Work to complete
Say how many lines below hold the word "returned"; give the number by itself.
-- Provided records follows --
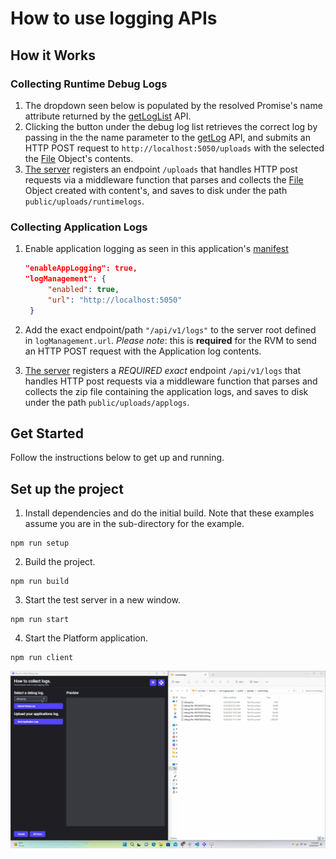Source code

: # How to use logging APIs

## How it Works

### Collecting **Runtime Debug Logs**

1. The dropdown seen below is populated by the resolved Promise's name attribute returned by the [getLogList](https://cdn.openfin.co/docs/javascript/stable/System.html#getLogList) API.
2. Clicking the button under the debug log list retrieves the correct log by passing in the the name parameter to the [getLog](https://cdn.openfin.co/docs/javascript/stable/System.html#getLog) API, and submits an HTTP POST request to `http://localhost:5050/uploads` with the selected the [File](https://developer.mozilla.org/en-US/docs/Web/API/File) Object's contents.
3. [The server](server/src/index.ts) registers an endpoint `/uploads` that handles HTTP post requests via a middleware function that parses and collects the [File](https://developer.mozilla.org/en-US/docs/Web/API/File) Object created with content's, and saves to disk under the path `public/uploads/runtimelogs`.

### Collecting **Application Logs**

1. Enable application logging as seen in this application's [manifest](./public/manifest.fin.json)

   ```json
   "enableAppLogging": true,
   "logManagement": {
        "enabled": true,
        "url": "http://localhost:5050"
    }
   ```

2. Add the exact endpoint/path `"/api/v1/logs"` to the server root defined in `logManagement.url`. _Please note_: this is **required** for the RVM to send an HTTP POST request with the Application log contents.
3. [The server](server/src/index.ts) registers a _REQUIRED exact_ endpoint `/api/v1/logs` that handles HTTP post requests via a middleware function that parses and collects the zip file containing the application logs, and saves to disk under the path `public/uploads/applogs`.

## Get Started

Follow the instructions below to get up and running.

## Set up the project

1. Install dependencies and do the initial build. Note that these examples assume you are in the sub-directory for the example.

```shell
npm run setup
```

2. Build the project.

```shell
npm run build
```

3. Start the test server in a new window.

```shell
npm run start
```

4. Start the Platform application.

```shell
npm run client
```

![Collecting Logs Demo](./assets/runtime-logs.gif)
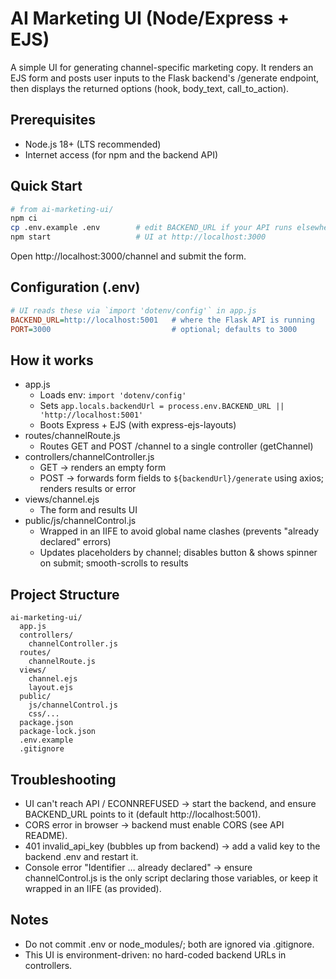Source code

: # AI Marketing UI (Node/Express + EJS)

A simple UI for generating channel-specific marketing copy. It renders an EJS form and posts user inputs to the Flask backend's /generate endpoint, then displays the returned options (hook, body_text, call_to_action).

## Prerequisites
- Node.js 18+ (LTS recommended)
- Internet access (for npm and the backend API)

## Quick Start
```bash
# from ai-marketing-ui/
npm ci
cp .env.example .env        # edit BACKEND_URL if your API runs elsewhere
npm start                   # UI at http://localhost:3000
```
Open http://localhost:3000/channel and submit the form.

## Configuration (.env)
```ini
# UI reads these via `import 'dotenv/config'` in app.js
BACKEND_URL=http://localhost:5001   # where the Flask API is running
PORT=3000                           # optional; defaults to 3000
```

## How it works
- app.js
  - Loads env: `import 'dotenv/config'`
  - Sets `app.locals.backendUrl = process.env.BACKEND_URL || 'http://localhost:5001'`
  - Boots Express + EJS (with express-ejs-layouts)
- routes/channelRoute.js
  - Routes GET and POST /channel to a single controller (getChannel)
- controllers/channelController.js
  - GET -> renders an empty form
  - POST -> forwards form fields to `${backendUrl}/generate` using axios; renders results or error
- views/channel.ejs
  - The form and results UI
- public/js/channelControl.js
  - Wrapped in an IIFE to avoid global name clashes (prevents "already declared" errors)
  - Updates placeholders by channel; disables button & shows spinner on submit; smooth-scrolls to results

## Project Structure
```
ai-marketing-ui/
  app.js
  controllers/
    channelController.js
  routes/
    channelRoute.js
  views/
    channel.ejs
    layout.ejs
  public/
    js/channelControl.js
    css/...
  package.json
  package-lock.json
  .env.example
  .gitignore
```

## Troubleshooting
- UI can't reach API / ECONNREFUSED -> start the backend, and ensure BACKEND_URL points to it (default http://localhost:5001).
- CORS error in browser -> backend must enable CORS (see API README).
- 401 invalid_api_key (bubbles up from backend) -> add a valid key to the backend .env and restart it.
- Console error "Identifier … already declared" -> ensure channelControl.js is the only script declaring those variables, or keep it wrapped in an IIFE (as provided).

## Notes
- Do not commit .env or node_modules/; both are ignored via .gitignore.
- This UI is environment-driven: no hard-coded backend URLs in controllers.


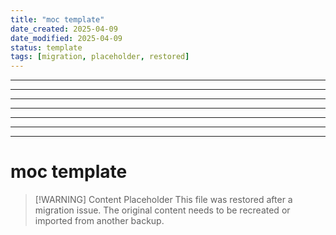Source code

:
 ```yaml
---
title: "moc template"
date_created: 2025-04-09
date_modified: 2025-04-09
status: template
tags: [migration, placeholder, restored]
---
```


---

---

---

---

---

---

---

# moc template

> [\!WARNING] Content Placeholder
> This file was restored after a migration issue. The original content needs to be recreated or imported from another backup.

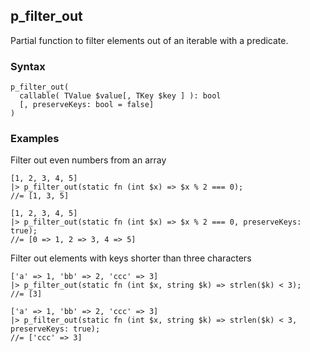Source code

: [//]: # (This file is autogenerated)

## p_filter_out

Partial function to filter elements out of an iterable with a predicate.

### Syntax
```
p_filter_out(
  callable( TValue $value[, TKey $key ] ): bool
  [, preserveKeys: bool = false]
)
```

### Examples
Filter out even numbers from an array
```
[1, 2, 3, 4, 5]
|> p_filter_out(static fn (int $x) => $x % 2 === 0);
//= [1, 3, 5]
```
```
[1, 2, 3, 4, 5]
|> p_filter_out(static fn (int $x) => $x % 2 === 0, preserveKeys: true);
//= [0 => 1, 2 => 3, 4 => 5]
```
Filter out elements with keys shorter than three characters
```
['a' => 1, 'bb' => 2, 'ccc' => 3]
|> p_filter_out(static fn (int $x, string $k) => strlen($k) < 3);
//= [3]
```
```
['a' => 1, 'bb' => 2, 'ccc' => 3]
|> p_filter_out(static fn (int $x, string $k) => strlen($k) < 3, preserveKeys: true);
//= ['ccc' => 3]
```
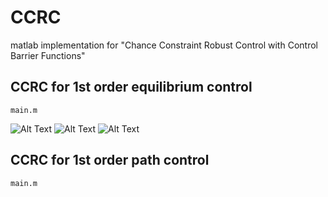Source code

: # CCRC
matlab implementation for "Chance Constraint Robust Control with Control Barrier Functions"

## CCRC for 1st order equilibrium control
```
main.m
```
![Alt Text](https://github.com/Link2Link/CCRC/blob/main/1st%20order%20equilibrium%20control/gif/eq_r1_no_noise%20.gif) 
![Alt Text](https://github.com/Link2Link/CCRC/blob/main/1st%20order%20equilibrium%20control/gif/eq_r1_small_noise.gif) 
![Alt Text](https://github.com/Link2Link/CCRC/blob/main/1st%20order%20equilibrium%20control/gif/eq_r1_large_noise%20.gif) 

## CCRC for 1st order path control
```
main.m
```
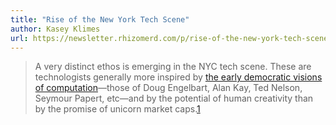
 ```yaml
---
title: "Rise of the New York Tech Scene"
author: Kasey Klimes
url: https://newsletter.rhizomerd.com/p/rise-of-the-new-york-tech-scene
---
```


> A very distinct ethos is emerging in the NYC tech scene. These are technologists generally more inspired by [the early democratic visions of computation](https://newsletter.rhizomerd.com/p/with-text-to-code-ai-the-early-dream)—those of Doug Engelbart, Alan Kay, Ted Nelson, Seymour Papert, etc—and by the potential of human creativity than by the promise of unicorn market caps.[1](https://newsletter.rhizomerd.com/p/rise-of-the-new-york-tech-scene/#footnote-1)



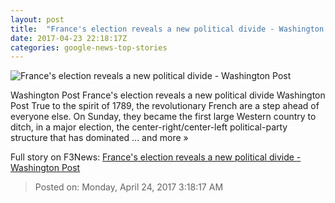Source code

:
 ```yaml
---
layout: post
title:  "France's election reveals a new political divide - Washington Post"
date: 2017-04-23 22:18:17Z
categories: google-news-top-stories
---
```


![France's election reveals a new political divide - Washington Post](https://img.washingtonpost.com/rf/image_1484w/2010-2019/WashingtonPost/2017/04/23/Interactivity/Images/Compos11492976581.jpg)

Washington Post France's election reveals a new political divide Washington Post True to the spirit of 1789, the revolutionary French are a step ahead of everyone else. On Sunday, they became the first large Western country to ditch, in a major election, the center-right/center-left political-party structure that has dominated ... and more »


Full story on F3News: [France's election reveals a new political divide - Washington Post](http://www.f3nws.com/n/QprjfB)

> Posted on: Monday, April 24, 2017 3:18:17 AM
-- Provided records concluded --
The completed task
2